Items listed in a dataset >>
※
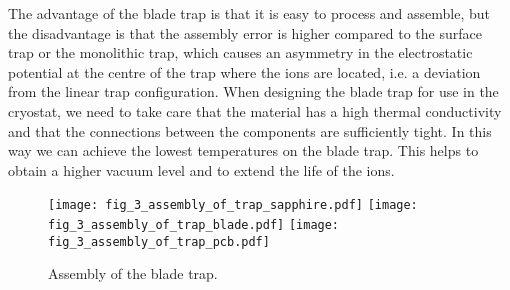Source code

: The advantage of the blade trap is that it is easy to process and assemble, but the disadvantage is that the assembly error is higher compared to the surface trap or the monolithic trap, which causes an asymmetry in the electrostatic potential at the centre of the trap where the ions are located, i.e. a deviation from the linear trap configuration. When designing the blade trap for use in the cryostat, we need to take care that the material has a high thermal conductivity and that the connections between the components are sufficiently tight. In this way we can achieve the lowest temperatures on the blade trap. This helps to obtain a higher vacuum level and to extend the life of the ions.

\begin{figure}
    \centering
    {\texttt{[image: fig\_3\_assembly\_of\_trap\_sapphire.pdf]}}
    {\texttt{[image: fig\_3\_assembly\_of\_trap\_blade.pdf]}}
    {\texttt{[image: fig\_3\_assembly\_of\_trap\_pcb.pdf]}}
    \caption{Assembly of the blade trap.}
\end{figure}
※
What's needed is every record restated exactly, pictures excluded.

EXERCISE RESULT >>
Source code

: The advantage of the blade trap is that it is easy to process and assemble, but the disadvantage is that the assembly error is higher compared to the surface trap or the monolithic trap, which causes an asymmetry in the electrostatic potential at the centre of the trap where the ions are located, i.e. a deviation from the linear trap configuration. When designing the blade trap for use in the cryostat, we need to take care that the material has a high thermal conductivity and that the connections between the components are sufficiently tight. In this way we can achieve the lowest temperatures on the blade trap. This helps to obtain a higher vacuum level and to extend the life of the ions.

\begin{figure}
    \centering
    {\texttt{[image: fig\_3\_assembly\_of\_trap\_sapphire.pdf]}}
    {\texttt{[image: fig\_3\_assembly\_of\_trap\_blade.pdf]}}
    {\texttt{[image: fig\_3\_assembly\_of\_trap\_pcb.pdf]}}
    \caption{Assembly of the blade trap.}
\end{figure}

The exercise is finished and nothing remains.